- [Work request]
Search the material for the word "Euro" and report each line where it turns up.

- [Records supplied]
######

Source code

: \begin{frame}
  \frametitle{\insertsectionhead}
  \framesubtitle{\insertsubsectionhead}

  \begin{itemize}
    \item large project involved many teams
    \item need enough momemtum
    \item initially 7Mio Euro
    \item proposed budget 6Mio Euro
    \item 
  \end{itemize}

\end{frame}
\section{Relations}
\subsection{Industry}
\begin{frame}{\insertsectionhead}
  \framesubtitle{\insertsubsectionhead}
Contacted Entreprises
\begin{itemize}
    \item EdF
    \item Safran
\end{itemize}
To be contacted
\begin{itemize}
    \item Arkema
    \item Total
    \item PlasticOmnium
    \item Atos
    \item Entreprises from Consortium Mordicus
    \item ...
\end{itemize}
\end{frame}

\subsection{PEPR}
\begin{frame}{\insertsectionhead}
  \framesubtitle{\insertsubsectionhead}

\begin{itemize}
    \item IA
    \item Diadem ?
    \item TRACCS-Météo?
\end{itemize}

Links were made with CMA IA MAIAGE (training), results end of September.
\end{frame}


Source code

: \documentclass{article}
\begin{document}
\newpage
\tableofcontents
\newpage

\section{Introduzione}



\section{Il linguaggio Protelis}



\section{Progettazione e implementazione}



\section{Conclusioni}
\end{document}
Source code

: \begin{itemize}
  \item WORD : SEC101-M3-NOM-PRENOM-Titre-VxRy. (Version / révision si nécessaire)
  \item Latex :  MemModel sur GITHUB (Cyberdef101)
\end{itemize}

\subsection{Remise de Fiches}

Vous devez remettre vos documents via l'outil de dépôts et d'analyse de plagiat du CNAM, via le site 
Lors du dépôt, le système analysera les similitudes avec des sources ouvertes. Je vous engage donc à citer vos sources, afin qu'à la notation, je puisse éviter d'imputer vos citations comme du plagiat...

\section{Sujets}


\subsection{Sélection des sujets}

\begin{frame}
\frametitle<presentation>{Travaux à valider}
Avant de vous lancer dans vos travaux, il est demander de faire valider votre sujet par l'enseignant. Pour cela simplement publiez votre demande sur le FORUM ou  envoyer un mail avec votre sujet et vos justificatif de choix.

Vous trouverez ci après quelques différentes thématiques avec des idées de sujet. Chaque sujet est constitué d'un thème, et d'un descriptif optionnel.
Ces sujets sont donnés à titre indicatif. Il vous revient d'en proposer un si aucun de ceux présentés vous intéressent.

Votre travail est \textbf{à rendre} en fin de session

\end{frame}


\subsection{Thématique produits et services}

######

- [Problem solution]
    \item initially 7Mio Euro
    \item proposed budget 6Mio Euro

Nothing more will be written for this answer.